Try not to use WiFi – instead get a wired connection to your work machine. Get better internet to your house – if you can, maybe even look into a business-class connection with a better service-level agreement. You might be out of luck, but this can make a difference too.

Get a nice chair. Get a nice desk. Get a nice monitor, mouse, and keyboard. Pay attention to how you feel and get precious about the placement of things, because you’re going to be in this place & posture for hours. Believe me, wear & tear on your wrists & spine happen so gradually and are almost impossible to fix.

Enjoy and assert your flexibility. Go out, take a walk when you can. Take your laptop somewhere different to work for a change. Maybe out in the sun at a table under an umbrella, if the season allows. Run some errands during the day. Catch up on a few hours of work later at night.

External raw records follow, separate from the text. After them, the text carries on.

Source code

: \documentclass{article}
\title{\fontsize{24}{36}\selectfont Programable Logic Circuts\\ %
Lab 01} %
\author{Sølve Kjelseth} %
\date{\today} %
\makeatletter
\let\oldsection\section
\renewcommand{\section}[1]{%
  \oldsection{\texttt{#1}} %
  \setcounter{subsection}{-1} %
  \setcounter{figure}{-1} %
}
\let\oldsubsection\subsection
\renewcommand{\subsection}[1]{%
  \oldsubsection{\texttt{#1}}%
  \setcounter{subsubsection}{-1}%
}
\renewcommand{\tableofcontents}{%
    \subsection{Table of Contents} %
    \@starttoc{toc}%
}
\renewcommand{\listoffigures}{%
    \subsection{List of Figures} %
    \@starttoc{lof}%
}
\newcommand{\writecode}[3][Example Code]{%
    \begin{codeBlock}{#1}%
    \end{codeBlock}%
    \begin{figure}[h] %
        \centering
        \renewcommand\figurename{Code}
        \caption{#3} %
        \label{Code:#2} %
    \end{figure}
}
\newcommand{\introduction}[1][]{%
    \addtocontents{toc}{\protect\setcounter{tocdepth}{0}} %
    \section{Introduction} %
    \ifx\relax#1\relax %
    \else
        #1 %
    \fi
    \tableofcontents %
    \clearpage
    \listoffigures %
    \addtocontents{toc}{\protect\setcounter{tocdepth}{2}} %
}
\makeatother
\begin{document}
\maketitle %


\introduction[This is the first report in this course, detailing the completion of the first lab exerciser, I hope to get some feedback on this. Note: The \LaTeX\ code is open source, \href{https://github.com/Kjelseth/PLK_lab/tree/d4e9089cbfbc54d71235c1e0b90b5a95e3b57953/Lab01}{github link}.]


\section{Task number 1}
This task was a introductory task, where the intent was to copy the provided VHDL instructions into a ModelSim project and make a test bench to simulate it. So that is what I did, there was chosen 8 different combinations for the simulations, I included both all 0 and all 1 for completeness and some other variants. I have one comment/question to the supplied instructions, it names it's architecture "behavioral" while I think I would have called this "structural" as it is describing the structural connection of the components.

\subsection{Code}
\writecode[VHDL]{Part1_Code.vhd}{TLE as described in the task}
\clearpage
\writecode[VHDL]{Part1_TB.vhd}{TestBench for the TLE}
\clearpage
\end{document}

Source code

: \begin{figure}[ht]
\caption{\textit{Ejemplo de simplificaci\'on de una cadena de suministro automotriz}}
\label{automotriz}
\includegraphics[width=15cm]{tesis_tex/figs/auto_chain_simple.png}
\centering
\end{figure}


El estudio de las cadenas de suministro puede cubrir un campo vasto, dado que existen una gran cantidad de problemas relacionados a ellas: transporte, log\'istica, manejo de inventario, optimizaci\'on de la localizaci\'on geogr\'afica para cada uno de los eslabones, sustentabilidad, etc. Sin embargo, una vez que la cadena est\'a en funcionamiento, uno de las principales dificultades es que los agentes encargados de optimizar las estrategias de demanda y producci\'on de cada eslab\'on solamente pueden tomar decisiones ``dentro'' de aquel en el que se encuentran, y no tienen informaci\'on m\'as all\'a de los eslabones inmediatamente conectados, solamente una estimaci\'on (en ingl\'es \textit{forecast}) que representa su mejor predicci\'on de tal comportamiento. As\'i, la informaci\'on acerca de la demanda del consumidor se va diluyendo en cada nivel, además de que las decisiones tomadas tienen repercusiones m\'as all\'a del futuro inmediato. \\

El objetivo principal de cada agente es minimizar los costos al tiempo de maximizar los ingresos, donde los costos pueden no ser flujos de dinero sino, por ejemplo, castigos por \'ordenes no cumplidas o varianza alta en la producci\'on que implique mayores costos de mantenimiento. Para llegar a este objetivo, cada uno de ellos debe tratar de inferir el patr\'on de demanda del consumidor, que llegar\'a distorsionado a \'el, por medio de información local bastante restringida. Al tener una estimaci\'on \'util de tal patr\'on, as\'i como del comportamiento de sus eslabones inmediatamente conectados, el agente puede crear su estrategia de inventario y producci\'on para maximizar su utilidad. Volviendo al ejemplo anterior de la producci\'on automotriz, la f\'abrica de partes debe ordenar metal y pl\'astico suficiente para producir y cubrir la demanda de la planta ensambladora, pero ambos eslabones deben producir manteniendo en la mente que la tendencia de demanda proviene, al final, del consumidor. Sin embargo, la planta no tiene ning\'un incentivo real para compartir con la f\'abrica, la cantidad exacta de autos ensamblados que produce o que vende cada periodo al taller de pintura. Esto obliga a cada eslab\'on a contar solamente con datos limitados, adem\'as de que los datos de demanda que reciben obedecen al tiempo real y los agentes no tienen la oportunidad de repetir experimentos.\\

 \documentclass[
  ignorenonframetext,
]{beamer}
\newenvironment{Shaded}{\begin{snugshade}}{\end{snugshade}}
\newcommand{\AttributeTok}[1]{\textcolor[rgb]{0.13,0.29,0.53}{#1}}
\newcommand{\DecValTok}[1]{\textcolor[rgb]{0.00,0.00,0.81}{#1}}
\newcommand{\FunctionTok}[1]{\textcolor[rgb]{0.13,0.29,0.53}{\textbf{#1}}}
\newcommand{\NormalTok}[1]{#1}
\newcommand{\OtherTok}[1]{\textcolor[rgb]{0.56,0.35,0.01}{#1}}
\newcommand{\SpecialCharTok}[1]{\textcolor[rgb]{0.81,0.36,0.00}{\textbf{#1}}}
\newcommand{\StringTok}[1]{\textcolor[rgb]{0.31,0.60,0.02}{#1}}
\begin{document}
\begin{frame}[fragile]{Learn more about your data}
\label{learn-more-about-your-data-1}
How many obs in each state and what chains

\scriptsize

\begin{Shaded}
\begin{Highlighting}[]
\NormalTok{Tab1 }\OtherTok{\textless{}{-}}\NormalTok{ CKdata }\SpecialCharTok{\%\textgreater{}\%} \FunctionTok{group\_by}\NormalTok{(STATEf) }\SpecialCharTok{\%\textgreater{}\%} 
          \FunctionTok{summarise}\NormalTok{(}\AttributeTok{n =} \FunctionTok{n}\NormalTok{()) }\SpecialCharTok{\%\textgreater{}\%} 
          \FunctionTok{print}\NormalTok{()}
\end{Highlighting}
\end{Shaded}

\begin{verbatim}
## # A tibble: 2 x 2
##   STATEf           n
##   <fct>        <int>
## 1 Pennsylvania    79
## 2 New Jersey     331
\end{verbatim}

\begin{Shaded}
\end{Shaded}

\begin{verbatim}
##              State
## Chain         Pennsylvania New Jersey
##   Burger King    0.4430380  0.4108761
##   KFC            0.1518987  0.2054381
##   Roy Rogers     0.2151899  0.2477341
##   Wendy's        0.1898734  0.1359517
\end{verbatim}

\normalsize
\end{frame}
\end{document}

Admittedly, this is kind of an advanced stage: Your management needs to trust you and not micro-manage. You need to trust yourself that you will get things done, for that matter. You need to have a good grasp on balancing day hours versus night hours.

I’m still working on this. I go in cycles. Sometimes I’ll take myself out to matinees in empty theaters on days when I have no meetings. Some days I feel guilty stopping to grab lunch. It’s a process. But, it is one of the huge benefits to this way of working and it’s a shame to waste it.

You need to be part of an organization that supports all of this. As opposed to everything else I’ve written about so far, this can be mostly out of your control. Maybe management isn’t comfortable with the necessary level of trust – and so your assertion of availability & flexibility is strained. Maybe the company won’t provide or pay for better equipment. Maybe you’ve been tossed abruptly into the whole work-from-home situation and haven’t had time to assess or improve anything.

Focus on controlling what you can, when you can. This starts mainly with your rituals & projections. Improve tools when possible. Beyond that, if you’ve got the energy, maybe you can push your organization to do better. Part of why I’ve been where I’ve been for so long is that my organization has already figured a lot of this stuff out, so I’m lucky. There are a lot of folks here who fiercely defend our remote work culture.

Anyway… I don’t have a great closing statement for all of this. And, of course, many of these things don’t apply solely to telecommuting. Improve your your rituals & projections with mindful intent. Hope your organization supports all of this. Help your organization support it, if you can.

Ideally, you can find the good parts in all of this. Maybe a balance between work and life that grants you more interesting flexibility than the standard nine-to-five. Just don’t expect it to feel immediately natural – expect to do some work to adapt. I know I’m still working at it myself.